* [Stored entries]
════
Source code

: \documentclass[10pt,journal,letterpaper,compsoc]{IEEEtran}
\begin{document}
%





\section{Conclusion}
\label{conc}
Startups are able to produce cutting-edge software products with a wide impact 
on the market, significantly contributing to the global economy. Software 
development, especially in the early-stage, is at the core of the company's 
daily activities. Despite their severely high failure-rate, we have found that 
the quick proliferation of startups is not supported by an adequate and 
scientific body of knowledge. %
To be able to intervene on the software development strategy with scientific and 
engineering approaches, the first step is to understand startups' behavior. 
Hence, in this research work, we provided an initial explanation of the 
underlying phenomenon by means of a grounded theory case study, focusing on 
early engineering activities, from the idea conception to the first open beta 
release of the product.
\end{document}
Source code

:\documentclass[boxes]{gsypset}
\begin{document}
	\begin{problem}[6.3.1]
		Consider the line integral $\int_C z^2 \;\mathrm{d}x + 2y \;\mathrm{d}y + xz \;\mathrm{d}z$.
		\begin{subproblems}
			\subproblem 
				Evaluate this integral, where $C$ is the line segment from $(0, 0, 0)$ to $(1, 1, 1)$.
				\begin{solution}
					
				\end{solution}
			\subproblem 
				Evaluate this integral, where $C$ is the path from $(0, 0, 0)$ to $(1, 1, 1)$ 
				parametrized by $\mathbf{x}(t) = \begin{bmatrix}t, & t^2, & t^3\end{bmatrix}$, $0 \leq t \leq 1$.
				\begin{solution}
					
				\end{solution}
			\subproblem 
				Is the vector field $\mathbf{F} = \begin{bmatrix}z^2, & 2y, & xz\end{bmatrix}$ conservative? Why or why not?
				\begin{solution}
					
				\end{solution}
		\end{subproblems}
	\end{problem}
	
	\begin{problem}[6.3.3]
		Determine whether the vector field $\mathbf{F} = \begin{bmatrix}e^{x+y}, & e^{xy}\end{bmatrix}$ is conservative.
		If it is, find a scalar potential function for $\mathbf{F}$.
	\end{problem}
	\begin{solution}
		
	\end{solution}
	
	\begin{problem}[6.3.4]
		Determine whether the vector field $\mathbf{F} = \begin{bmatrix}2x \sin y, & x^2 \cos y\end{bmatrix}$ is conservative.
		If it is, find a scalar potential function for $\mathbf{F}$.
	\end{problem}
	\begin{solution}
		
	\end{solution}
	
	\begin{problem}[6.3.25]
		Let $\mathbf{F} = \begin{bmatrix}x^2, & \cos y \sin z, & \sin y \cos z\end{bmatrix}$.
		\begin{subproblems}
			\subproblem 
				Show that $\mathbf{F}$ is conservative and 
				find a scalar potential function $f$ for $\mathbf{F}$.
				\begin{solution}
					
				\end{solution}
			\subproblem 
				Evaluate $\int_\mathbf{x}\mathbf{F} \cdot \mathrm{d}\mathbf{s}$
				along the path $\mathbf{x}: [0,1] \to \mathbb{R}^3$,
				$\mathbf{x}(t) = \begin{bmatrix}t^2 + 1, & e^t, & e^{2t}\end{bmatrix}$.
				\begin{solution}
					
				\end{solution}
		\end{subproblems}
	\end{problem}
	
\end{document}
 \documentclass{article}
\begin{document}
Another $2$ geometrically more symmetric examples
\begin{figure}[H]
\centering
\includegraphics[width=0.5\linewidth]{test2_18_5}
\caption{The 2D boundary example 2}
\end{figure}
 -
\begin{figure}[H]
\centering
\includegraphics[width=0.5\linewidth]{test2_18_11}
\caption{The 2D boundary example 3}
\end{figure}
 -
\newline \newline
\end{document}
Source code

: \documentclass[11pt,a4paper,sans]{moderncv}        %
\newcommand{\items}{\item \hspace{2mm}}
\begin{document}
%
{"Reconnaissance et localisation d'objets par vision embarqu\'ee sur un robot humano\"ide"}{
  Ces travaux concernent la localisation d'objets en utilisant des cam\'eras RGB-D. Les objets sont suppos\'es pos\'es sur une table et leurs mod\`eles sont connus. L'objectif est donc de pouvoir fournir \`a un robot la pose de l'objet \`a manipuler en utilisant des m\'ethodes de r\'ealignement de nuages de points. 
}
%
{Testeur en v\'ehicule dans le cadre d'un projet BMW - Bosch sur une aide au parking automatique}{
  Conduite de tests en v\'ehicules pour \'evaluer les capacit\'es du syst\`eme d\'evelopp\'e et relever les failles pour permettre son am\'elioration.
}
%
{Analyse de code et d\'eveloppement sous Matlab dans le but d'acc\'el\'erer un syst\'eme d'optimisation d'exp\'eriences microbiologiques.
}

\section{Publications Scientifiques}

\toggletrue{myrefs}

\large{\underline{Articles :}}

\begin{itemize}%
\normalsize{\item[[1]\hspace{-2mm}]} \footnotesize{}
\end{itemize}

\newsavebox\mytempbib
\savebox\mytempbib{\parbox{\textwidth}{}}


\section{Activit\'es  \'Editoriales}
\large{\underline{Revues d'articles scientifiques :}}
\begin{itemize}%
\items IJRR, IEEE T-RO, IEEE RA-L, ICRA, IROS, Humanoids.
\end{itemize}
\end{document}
════
* [TASK BRIEF]
Copy every line of the entries above in which "scientific" occurs.

* [THE ANSWER]
scientific body of knowledge. %
To be able to intervene on the software development strategy with scientific and 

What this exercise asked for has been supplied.